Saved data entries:
+===+

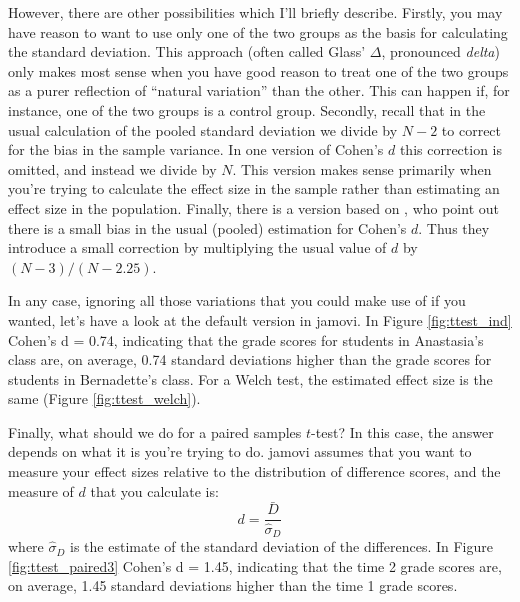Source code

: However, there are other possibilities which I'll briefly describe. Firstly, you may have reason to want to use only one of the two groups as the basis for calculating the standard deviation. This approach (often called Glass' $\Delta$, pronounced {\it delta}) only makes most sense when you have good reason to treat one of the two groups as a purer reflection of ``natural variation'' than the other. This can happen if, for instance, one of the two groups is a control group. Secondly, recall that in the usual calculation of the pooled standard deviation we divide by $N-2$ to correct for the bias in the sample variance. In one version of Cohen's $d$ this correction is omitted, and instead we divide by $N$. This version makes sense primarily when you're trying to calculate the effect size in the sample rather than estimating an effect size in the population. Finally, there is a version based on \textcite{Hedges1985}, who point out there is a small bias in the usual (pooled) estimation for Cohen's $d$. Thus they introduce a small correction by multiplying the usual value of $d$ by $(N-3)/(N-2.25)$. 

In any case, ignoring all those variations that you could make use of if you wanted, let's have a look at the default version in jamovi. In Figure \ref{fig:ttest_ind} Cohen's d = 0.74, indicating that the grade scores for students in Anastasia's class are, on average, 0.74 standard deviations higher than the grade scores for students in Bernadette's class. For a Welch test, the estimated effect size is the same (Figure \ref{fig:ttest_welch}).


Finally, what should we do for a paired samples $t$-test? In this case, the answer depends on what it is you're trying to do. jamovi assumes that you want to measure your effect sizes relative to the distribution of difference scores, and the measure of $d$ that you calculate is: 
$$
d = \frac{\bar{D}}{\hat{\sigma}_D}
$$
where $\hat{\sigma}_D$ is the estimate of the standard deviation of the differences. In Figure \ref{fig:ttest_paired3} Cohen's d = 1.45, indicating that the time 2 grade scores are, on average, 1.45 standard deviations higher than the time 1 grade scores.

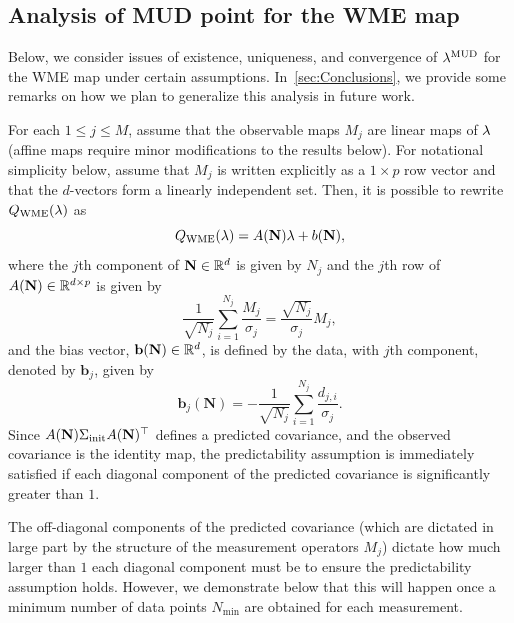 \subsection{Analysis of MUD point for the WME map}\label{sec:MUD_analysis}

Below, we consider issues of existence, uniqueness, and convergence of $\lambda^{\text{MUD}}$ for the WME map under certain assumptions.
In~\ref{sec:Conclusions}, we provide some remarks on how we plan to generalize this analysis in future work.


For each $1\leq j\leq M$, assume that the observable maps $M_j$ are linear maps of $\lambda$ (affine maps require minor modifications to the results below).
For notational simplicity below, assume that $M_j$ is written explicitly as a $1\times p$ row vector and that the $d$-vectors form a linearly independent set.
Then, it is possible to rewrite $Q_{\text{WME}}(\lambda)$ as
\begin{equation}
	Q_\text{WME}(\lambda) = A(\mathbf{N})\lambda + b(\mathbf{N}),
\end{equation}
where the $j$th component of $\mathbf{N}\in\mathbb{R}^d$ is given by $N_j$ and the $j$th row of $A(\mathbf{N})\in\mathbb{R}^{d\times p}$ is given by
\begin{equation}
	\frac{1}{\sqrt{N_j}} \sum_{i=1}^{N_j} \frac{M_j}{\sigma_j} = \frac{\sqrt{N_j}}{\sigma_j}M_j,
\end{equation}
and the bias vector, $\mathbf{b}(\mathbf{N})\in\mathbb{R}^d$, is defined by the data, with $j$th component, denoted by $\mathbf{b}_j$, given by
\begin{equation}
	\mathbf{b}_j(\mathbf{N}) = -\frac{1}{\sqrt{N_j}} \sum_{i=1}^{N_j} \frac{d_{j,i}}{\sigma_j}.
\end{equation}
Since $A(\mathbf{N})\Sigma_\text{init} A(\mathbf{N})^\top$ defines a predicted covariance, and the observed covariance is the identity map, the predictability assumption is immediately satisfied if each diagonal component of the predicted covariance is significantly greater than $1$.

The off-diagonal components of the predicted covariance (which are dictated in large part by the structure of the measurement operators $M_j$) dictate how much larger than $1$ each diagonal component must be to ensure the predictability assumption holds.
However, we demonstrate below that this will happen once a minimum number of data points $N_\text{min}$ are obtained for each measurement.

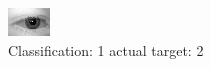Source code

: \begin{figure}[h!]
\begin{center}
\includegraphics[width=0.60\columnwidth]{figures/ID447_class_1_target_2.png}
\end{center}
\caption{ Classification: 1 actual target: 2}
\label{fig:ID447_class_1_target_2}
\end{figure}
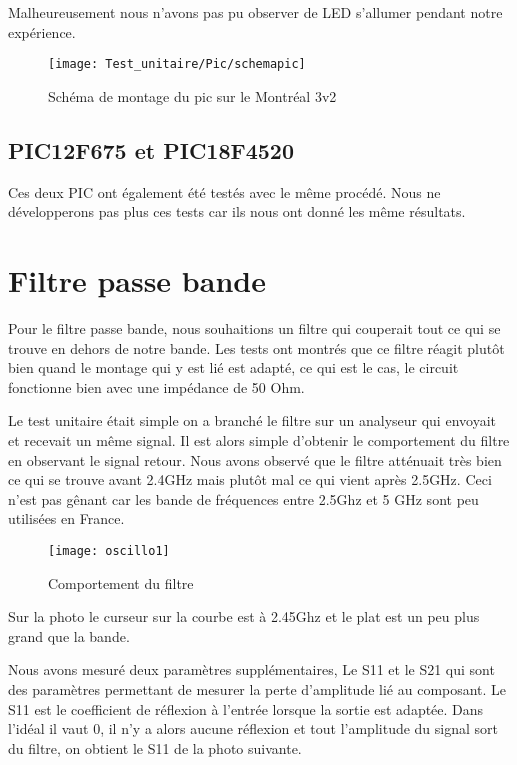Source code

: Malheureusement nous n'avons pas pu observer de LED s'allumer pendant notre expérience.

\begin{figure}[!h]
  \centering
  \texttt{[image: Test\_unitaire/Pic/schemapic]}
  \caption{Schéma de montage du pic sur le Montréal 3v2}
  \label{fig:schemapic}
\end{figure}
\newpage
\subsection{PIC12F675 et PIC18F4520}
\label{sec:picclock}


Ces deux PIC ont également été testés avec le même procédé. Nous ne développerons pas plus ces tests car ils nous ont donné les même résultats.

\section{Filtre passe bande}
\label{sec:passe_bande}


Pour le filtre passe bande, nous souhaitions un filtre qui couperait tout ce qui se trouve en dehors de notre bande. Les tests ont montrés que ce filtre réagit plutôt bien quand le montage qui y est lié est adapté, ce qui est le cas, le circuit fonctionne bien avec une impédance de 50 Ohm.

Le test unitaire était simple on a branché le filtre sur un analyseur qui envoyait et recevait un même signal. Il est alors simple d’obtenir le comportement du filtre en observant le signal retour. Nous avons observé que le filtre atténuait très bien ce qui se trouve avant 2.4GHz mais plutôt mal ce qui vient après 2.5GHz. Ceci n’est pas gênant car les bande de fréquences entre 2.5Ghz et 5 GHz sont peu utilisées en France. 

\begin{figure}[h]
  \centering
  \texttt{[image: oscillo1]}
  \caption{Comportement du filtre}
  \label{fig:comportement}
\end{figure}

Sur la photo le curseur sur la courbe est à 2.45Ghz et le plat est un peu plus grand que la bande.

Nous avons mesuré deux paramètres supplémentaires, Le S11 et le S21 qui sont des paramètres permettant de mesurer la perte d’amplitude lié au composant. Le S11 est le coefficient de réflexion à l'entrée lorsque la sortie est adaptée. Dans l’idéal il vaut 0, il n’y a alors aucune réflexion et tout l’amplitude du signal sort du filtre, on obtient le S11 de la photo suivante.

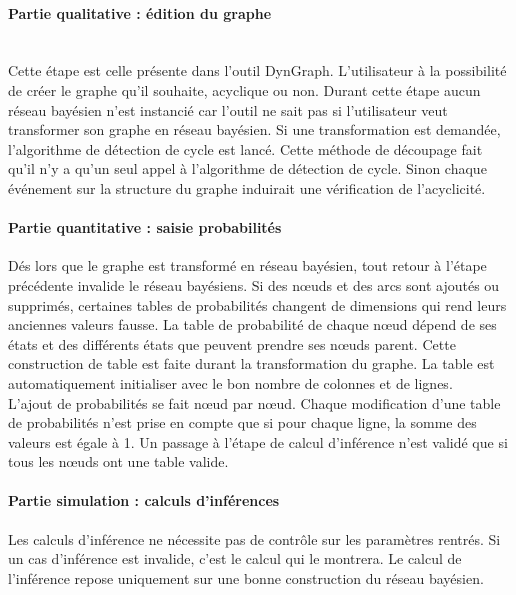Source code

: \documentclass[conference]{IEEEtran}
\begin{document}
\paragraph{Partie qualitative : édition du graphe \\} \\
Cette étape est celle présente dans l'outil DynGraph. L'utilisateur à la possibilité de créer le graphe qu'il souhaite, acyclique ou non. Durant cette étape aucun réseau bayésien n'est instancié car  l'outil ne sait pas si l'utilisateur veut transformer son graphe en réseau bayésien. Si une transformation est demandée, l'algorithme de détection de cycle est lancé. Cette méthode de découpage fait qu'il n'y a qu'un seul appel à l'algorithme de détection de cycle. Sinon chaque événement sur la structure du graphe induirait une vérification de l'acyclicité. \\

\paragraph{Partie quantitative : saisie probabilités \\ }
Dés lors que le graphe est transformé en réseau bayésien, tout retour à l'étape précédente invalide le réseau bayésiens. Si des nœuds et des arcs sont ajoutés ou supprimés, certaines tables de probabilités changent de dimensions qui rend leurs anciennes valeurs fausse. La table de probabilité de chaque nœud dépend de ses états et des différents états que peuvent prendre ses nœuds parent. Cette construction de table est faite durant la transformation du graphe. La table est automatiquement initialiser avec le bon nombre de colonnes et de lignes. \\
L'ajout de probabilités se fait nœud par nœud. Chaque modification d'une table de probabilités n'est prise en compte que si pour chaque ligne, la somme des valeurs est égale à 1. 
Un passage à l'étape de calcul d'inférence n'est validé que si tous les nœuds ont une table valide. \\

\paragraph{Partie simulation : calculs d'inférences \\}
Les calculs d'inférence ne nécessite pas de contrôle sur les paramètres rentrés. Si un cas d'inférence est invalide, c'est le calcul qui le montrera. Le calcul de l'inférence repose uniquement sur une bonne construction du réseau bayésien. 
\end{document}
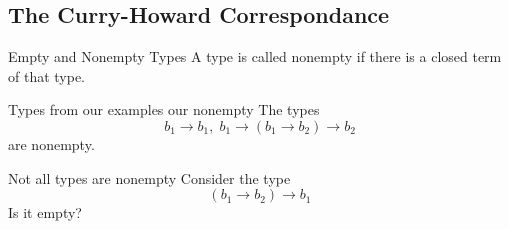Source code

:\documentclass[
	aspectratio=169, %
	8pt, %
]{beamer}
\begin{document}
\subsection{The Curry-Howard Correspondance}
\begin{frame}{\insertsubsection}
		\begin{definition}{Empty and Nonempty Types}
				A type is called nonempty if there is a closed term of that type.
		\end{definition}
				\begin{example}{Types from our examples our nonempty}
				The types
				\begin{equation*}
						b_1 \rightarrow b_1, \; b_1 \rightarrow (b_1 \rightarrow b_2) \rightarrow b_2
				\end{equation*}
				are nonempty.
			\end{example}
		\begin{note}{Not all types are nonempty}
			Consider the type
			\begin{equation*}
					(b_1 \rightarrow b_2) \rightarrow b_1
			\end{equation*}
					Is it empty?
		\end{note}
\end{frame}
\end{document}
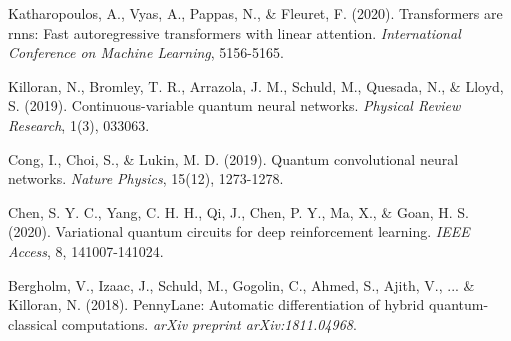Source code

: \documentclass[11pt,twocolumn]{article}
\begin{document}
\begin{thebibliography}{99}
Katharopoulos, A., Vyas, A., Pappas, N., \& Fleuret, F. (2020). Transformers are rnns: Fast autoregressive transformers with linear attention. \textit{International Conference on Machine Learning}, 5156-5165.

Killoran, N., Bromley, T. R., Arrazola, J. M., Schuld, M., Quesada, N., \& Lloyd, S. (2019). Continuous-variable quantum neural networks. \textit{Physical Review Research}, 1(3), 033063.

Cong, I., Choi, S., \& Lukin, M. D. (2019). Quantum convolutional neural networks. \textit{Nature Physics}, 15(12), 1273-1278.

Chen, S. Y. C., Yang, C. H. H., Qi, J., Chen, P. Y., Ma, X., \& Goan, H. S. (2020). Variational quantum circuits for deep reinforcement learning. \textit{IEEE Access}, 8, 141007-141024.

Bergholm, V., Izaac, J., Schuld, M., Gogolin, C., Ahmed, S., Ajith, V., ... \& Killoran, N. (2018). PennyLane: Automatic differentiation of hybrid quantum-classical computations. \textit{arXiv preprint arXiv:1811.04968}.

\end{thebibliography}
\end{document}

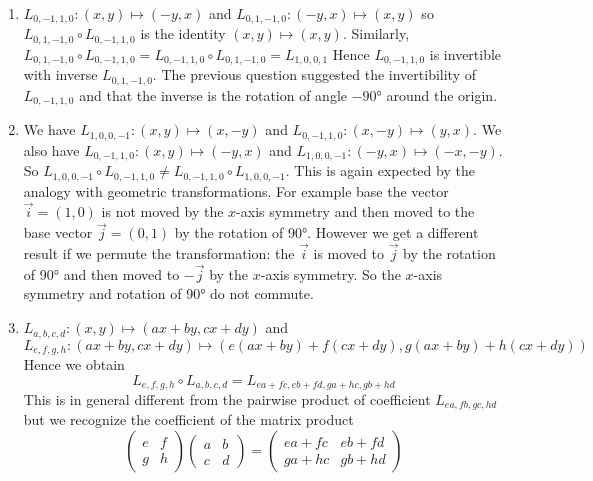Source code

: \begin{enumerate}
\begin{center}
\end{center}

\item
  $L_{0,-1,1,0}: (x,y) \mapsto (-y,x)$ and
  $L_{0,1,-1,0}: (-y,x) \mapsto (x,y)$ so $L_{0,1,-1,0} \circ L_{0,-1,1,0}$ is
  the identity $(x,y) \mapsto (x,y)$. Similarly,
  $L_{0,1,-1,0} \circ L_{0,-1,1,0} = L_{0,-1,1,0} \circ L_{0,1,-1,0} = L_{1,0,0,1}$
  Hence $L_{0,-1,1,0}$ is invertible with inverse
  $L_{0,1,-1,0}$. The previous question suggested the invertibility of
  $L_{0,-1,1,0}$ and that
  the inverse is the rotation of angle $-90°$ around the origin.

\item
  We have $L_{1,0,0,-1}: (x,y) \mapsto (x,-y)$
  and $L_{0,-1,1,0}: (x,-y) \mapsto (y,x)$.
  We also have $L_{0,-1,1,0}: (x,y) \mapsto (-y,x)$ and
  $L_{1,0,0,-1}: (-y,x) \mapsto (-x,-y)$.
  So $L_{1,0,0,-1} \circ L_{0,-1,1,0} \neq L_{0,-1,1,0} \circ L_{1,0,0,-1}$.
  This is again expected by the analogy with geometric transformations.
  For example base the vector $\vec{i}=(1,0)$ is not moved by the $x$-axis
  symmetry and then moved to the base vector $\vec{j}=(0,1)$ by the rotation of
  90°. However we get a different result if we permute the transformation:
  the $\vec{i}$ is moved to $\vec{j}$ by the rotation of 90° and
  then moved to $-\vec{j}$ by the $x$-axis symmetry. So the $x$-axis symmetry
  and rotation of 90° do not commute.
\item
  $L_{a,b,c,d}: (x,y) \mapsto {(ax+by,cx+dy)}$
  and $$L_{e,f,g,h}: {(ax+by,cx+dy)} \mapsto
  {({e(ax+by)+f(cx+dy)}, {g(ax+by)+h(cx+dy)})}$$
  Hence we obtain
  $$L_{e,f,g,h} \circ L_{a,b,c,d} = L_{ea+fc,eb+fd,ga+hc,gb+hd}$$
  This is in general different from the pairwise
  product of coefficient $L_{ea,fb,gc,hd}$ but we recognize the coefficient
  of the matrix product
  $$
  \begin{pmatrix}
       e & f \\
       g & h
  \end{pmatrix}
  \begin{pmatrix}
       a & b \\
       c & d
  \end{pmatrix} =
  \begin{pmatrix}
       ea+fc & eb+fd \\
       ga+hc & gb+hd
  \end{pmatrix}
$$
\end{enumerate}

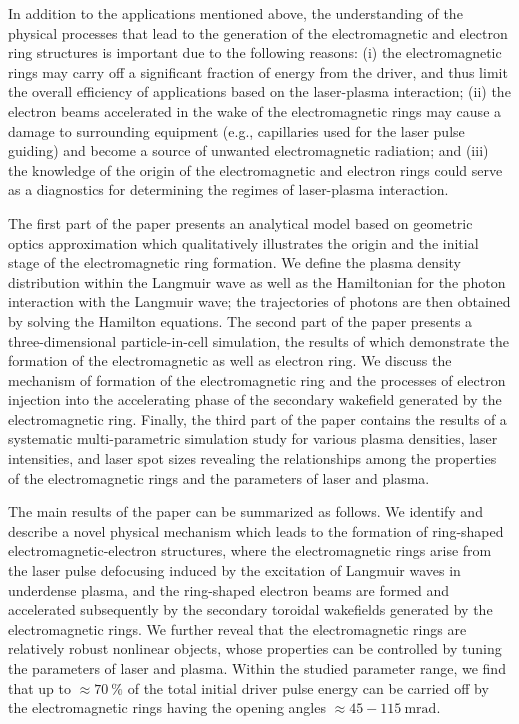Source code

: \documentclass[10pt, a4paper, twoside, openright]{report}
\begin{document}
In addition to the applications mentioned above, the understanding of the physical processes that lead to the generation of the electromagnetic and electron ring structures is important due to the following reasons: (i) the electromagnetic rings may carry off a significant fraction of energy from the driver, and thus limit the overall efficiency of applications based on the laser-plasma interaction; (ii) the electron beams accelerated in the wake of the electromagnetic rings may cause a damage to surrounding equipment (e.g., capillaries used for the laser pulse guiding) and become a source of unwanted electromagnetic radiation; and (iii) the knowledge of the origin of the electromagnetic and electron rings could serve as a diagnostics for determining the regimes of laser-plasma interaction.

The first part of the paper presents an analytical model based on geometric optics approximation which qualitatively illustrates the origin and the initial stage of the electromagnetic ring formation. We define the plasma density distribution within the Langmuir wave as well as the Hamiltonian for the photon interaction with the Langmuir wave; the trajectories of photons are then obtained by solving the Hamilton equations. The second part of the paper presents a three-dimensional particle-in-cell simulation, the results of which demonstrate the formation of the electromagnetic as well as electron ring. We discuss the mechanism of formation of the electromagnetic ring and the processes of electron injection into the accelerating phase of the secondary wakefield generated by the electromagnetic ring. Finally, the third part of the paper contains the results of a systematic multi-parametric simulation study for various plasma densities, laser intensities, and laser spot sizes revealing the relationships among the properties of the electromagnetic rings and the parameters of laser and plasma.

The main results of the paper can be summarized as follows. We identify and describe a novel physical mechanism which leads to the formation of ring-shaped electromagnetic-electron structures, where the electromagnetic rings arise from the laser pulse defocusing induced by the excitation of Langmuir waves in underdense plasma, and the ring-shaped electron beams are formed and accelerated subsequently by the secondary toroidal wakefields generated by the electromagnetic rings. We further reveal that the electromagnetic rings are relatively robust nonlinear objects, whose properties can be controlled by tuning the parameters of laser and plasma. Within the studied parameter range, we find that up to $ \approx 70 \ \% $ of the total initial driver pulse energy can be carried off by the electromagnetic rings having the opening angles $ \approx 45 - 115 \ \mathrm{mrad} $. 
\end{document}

+===+

The task
Each line in the data where the string "vector" occurs should be identified and copied.

Solution to this exercise
For notational simplicity below, assume that $M_j$ is written explicitly as a $1\times p$ row vector and that the $d$-vectors form a linearly independent set.
and the bias vector, $\mathbf{b}(\mathbf{N})\in\mathbb{R}^d$, is defined by the data, with $j$th component, denoted by $\mathbf{b}_j$, given by
  For example base the vector $\vec{i}=(1,0)$ is not moved by the $x$-axis
  symmetry and then moved to the base vector $\vec{j}=(0,1)$ by the rotation of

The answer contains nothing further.